Train racing aside, the house on the hill was cold and a couple of days of miserable damp, cloudy weather left us itching to get out as soon as the sun started shining. I didn't race the train down the hill though: instead Roger dropped me at Marion and I had an hour and a bit to meet him somewhere on the Outer Harbor line.  Of course he was on a train and I was on my bicycle but I wasn't racing, not at all. Just riding my bicycle as fast as I could, that was all.

I followed the grandly named Stuart River until it met the Glenelg tram line, and then I followed the tram line for a bit before zipping through a few streets and following the Westside Bike Path. 
 
"I'm catching the 11:18 train" texted Roger, which made me realise I had to pedal harder with no lollygagging around having drinks of water and taking off rain jackets. I arrived at Bowden Station with 5 minutes to spare after a spot of confusion about which platform I should be on and how I could get there (clue: there's a ramp, not my brightest moment if the truth be told).  If I had been racing, which I wasn't, I would have been very chuffed because I beat the train to Bowden.

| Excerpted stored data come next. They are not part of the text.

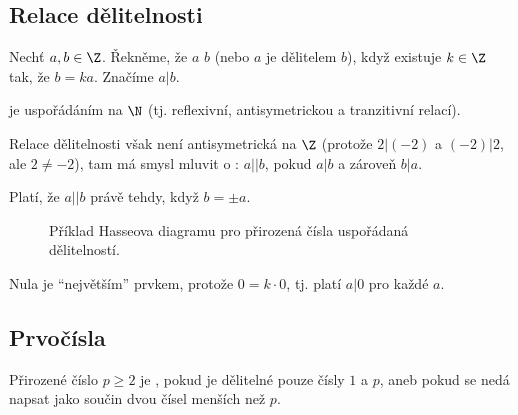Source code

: \subsection{Relace dělitelnosti}\label{relDel}
Nechť $a, b \in \Z$. Řekněme, že $a$  $b$ (nebo $a$ je dělitelem $b$), když existuje $k \in \Z$ tak, že $b = ka$. Značíme $a|b$.

 je uspořádáním na $\N$ (tj. reflexivní, antisymetrickou a tranzitivní relací).

Relace dělitelnosti však není antisymetrická na $\Z$ (protože $2 | (-2)$ a $(-2) | 2$, ale $2 \not= -2$), tam má smysl mluvit o : $a || b$, pokud $a|b$ a zároveň $b|a$.

Platí, že $a||b$ právě tehdy, když $b = \pm a$.
\begin{figure}[H]
\centering
{}
\caption{Příklad Hasseova diagramu pro přirozená čísla uspořádaná dělitelností.}
\end{figure}
\vspace{-1.5em}
Nula je \enquote{největším} prvkem, protože $0 = k \cdot 0$, tj. platí $a | 0$ pro každé $a$. 

\subsection{Prvočísla}\label{prvocisla}
Přirozené číslo $p \geq 2$ je , pokud je dělitelné pouze čísly $1$ a $p$, aneb pokud se nedá napsat jako součin dvou čísel menších než $p$.

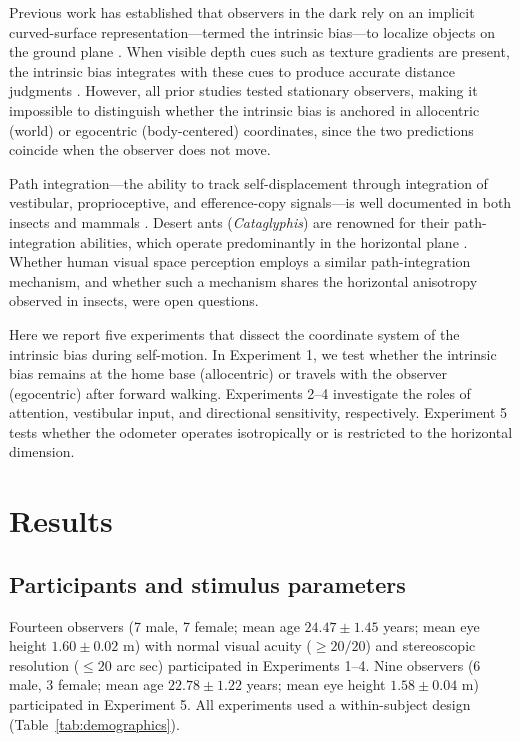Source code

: \documentclass[11pt]{article}
\begin{document}
Previous work has established that observers in the dark rely on an implicit curved-surface representation---termed the intrinsic bias---to localize objects on the ground plane \citep{ooi2006, sinai1998}. When visible depth cues such as texture gradients are present, the intrinsic bias integrates with these cues to produce accurate distance judgments \citep{wu2004, ooi2001}. However, all prior studies tested stationary observers, making it impossible to distinguish whether the intrinsic bias is anchored in allocentric (world) or egocentric (body-centered) coordinates, since the two predictions coincide when the observer does not move.

Path integration---the ability to track self-displacement through integration of vestibular, proprioceptive, and efference-copy signals---is well documented in both insects and mammals \citep{muller2011, etienne2004, mcnaughton2006}. Desert ants (\textit{Cataglyphis}) are renowned for their path-integration abilities, which operate predominantly in the horizontal plane \citep{wehner2003, wittlinger2006}. Whether human visual space perception employs a similar path-integration mechanism, and whether such a mechanism shares the horizontal anisotropy observed in insects, were open questions.

Here we report five experiments that dissect the coordinate system of the intrinsic bias during self-motion. In Experiment 1, we test whether the intrinsic bias remains at the home base (allocentric) or travels with the observer (egocentric) after forward walking. Experiments 2--4 investigate the roles of attention, vestibular input, and directional sensitivity, respectively. Experiment 5 tests whether the odometer operates isotropically or is restricted to the horizontal dimension.

\section{Results}

\subsection{Participants and stimulus parameters}

Fourteen observers (7 male, 7 female; mean age $24.47 \pm 1.45$ years; mean eye height $1.60 \pm 0.02$ m) with normal visual acuity ($\geq 20/20$) and stereoscopic resolution ($\leq 20$ arc sec) participated in Experiments 1--4. Nine observers (6 male, 3 female; mean age $22.78 \pm 1.22$ years; mean eye height $1.58 \pm 0.04$ m) participated in Experiment 5. All experiments used a within-subject design (Table~\ref{tab:demographics}).
\end{document}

Spring had sprung all along the Westside Bikeway.
 
A short train ride and one very satisfying lunch later we were on the waterfront at Semaphore where we walked out to the end of the jetty because there was always something to see on the Semaphore jetty.  The tide was out and there were only two crabbers out at the end of the jetty, optimistically setting out crab pots and ignoring the odd seal that turned up to dine out on the crab bait.
 
Lunchtime bicycles.

 
 
I like Semaphore's beautiful old buildings.

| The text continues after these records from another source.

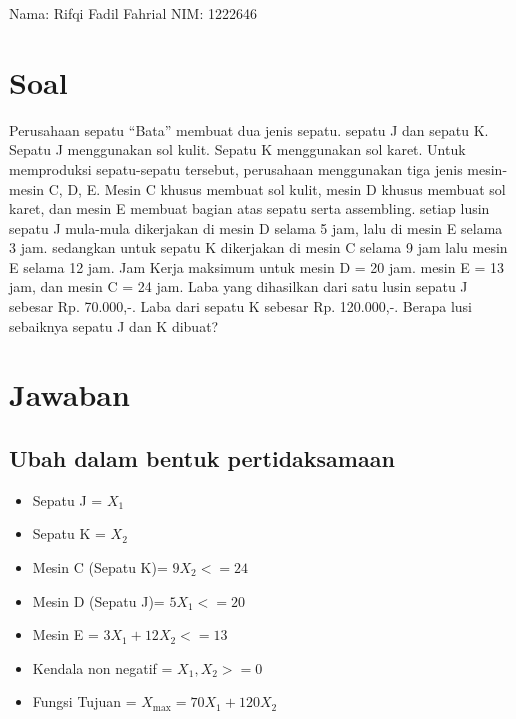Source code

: \documentclass{article}
\begin{document}
Nama: Rifqi Fadil Fahrial \newline
NIM: 1222646 \newline



\section{Soal}
Perusahaan sepatu “Bata”
membuat dua jenis sepatu. sepatu J dan sepatu K. Sepatu J menggunakan sol kulit.
Sepatu K menggunakan sol karet. Untuk memproduksi sepatu-sepatu tersebut,
perusahaan menggunakan tiga jenis mesin-mesin C, D, E. Mesin C khusus membuat
sol kulit, mesin D khusus membuat sol karet, dan mesin E membuat bagian atas
sepatu serta assembling. setiap lusin sepatu J mula-mula dikerjakan di mesin D
selama 5 jam, lalu di mesin E selama 3 jam. sedangkan untuk sepatu K dikerjakan
di mesin C selama 9 jam lalu mesin E selama 12 jam. Jam Kerja maksimum untuk
mesin D = 20 jam. mesin E = 13 jam, dan mesin C = 24 jam. Laba yang dihasilkan
dari satu lusin sepatu J sebesar Rp. 70.000,-. Laba dari sepatu K sebesar Rp. 120.000,-.
Berapa lusi sebaiknya sepatu J dan K dibuat?
\section{Jawaban}
\subsection*{Ubah dalam bentuk pertidaksamaan}
\begin{itemize}
  \item Sepatu J = $ X_1$ 
  \item Sepatu K = $ X_2$
  \item Mesin C (Sepatu K)= $ 9X_2 <= 24$
  \item Mesin D (Sepatu J)= $ 5X_1 <= 20$
  \item Mesin E = $ 3X_1 + 12X_2 <= 13$
  \item Kendala non negatif = $X_1,X_2 >= 0$
  \item Fungsi Tujuan = $X_{\text{max}} = 70X_1 + 120X_2$
\end{itemize}
\end{document}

Beside the beach at Semaphore.
 
Back on the beachfront I zoomed along on my nice new bicycle, the warm sun and wind at my back, not taking any photos because I'd ridden that way so many times before.  That's not to say that there wasn't entertainment along the way, of course.  Down at the West Beach boat ramp an excavator was busy working to fill dump trucks with sand which was being moved, load by laborious load, south to replenish the beach.  

The sand goes north.

There is an attempt to bring the sand back again.  It's a never-ending job.
 
We watched the trucks for a while, along with several small boys, their mothers, and a collection of elderly gentlemen who shared the small boys' fascination with big machines.  In order to reach the excavator the trucks had to go under the raised driveway to the West Beach boat ramp via a dip in the sand, constructed so that they could fit.  We all watched with bated breath as an unloaded truck barely made it through, spinning its wheels and narrowly escaping being bogged.  
 
 
"Sand carting in progress.  Heavy equipment in use.  Sand may be irregular or soft."  You can still walk along the beach though, just don't get squashed.

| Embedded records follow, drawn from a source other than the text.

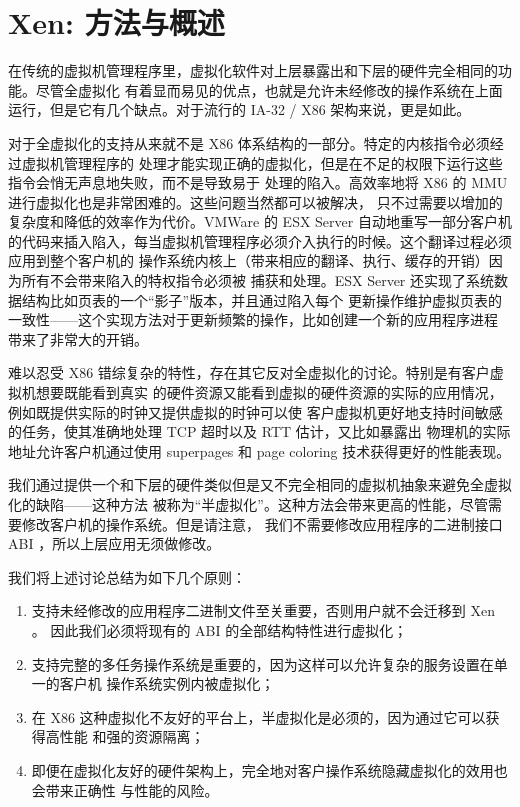 \section{Xen: 方法与概述}

在传统的虚拟机管理程序里，虚拟化软件对上层暴露出和下层的硬件完全相同的功能。尽管全虚拟化
有着显而易见的优点，也就是允许未经修改的操作系统在上面运行，但是它有几个缺点。对于流行的
IA-32 / X86 架构来说，更是如此。

对于全虚拟化的支持从来就不是 X86 体系结构的一部分。特定的内核指令必须经过虚拟机管理程序的
处理才能实现正确的虚拟化，但是在不足的权限下运行这些指令会悄无声息地失败，而不是导致易于
处理的陷入。高效率地将 X86 的 MMU 进行虚拟化也是非常困难的。这些问题当然都可以被解决，
只不过需要以增加的复杂度和降低的效率作为代价。VMWare 的 ESX Server 自动地重写一部分客户机
的代码来插入陷入，每当虚拟机管理程序必须介入执行的时候。这个翻译过程必须应用到整个客户机的
操作系统内核上（带来相应的翻译、执行、缓存的开销）因为所有不会带来陷入的特权指令必须被
捕获和处理。ESX Server 还实现了系统数据结构比如页表的一个“影子”版本，并且通过陷入每个
更新操作维护虚拟页表的一致性——这个实现方法对于更新频繁的操作，比如创建一个新的应用程序进程
带来了非常大的开销。

难以忍受 X86 错综复杂的特性，存在其它反对全虚拟化的讨论。特别是有客户虚拟机想要既能看到真实
的硬件资源又能看到虚拟的硬件资源的实际的应用情况，例如既提供实际的时钟又提供虚拟的时钟可以使
客户虚拟机更好地支持时间敏感的任务，使其准确地处理 TCP 超时以及 RTT 估计，又比如暴露出
物理机的实际地址允许客户机通过使用 superpages 和 page coloring 技术获得更好的性能表现。

我们通过提供一个和下层的硬件类似但是又不完全相同的虚拟机抽象来避免全虚拟化的缺陷——这种方法
被称为“半虚拟化”。这种方法会带来更高的性能，尽管需要修改客户机的操作系统。但是请注意，
我们不需要修改应用程序的二进制接口 ABI ，所以上层应用无须做修改。

我们将上述讨论总结为如下几个原则：

\begin{enumerate}
    \item 支持未经修改的应用程序二进制文件至关重要，否则用户就不会迁移到 Xen 。
    因此我们必须将现有的 ABI 的全部结构特性进行虚拟化；
    \item 支持完整的多任务操作系统是重要的，因为这样可以允许复杂的服务设置在单一的客户机
    操作系统实例内被虚拟化；
    \item 在 X86 这种虚拟化不友好的平台上，半虚拟化是必须的，因为通过它可以获得高性能
    和强的资源隔离；
    \item 即便在虚拟化友好的硬件架构上，完全地对客户操作系统隐藏虚拟化的效用也会带来正确性
    与性能的风险。
\end{enumerate}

No sooner had that excitement ended than another fully loaded truck came along and got confidently bogged under the bridge.  The group of little boys and elderly gentlemen drew a collective breath of delighted dismay as the loaded truck rocked back and forth, swiveled to and fro, spun its wheels, and got more and more bogged.

Along came the excavator, abandoning its truck-filling duties to rescue the truck, this being complicated by the truck being under the bridge.  The excavator extended its bucket and pushed, the truck revved and inched forward.  For every inch the truck moved, the excavator had to edge further under the bridge.  It was all very exciting for those of us watching the show. Would the truck get free?  Would the excavator get stuck instead? What would happen when the tide came in?  The small boys cheered as, with a triumphant roar of engines, the truck pulled free and rumbled off to dump its load. 
 

 
 
 The excavator, to the dismay of several small boys and possibly some older gentlemen as well, extricated itself from under the bridge and ambled back to filling trucks.  Trucks which still had to fit under the bridge, mind you, but we didn't stop to watch the dance of stuck trucks and pushing excavators fighting a losing battle against the relentless work of wind and water. Instead we kept on down the coast until we reached the end of the bike path, and then we put the bikes on the car and went home, exhausted from all the excitement.


Home.  This tree is seasonally confused.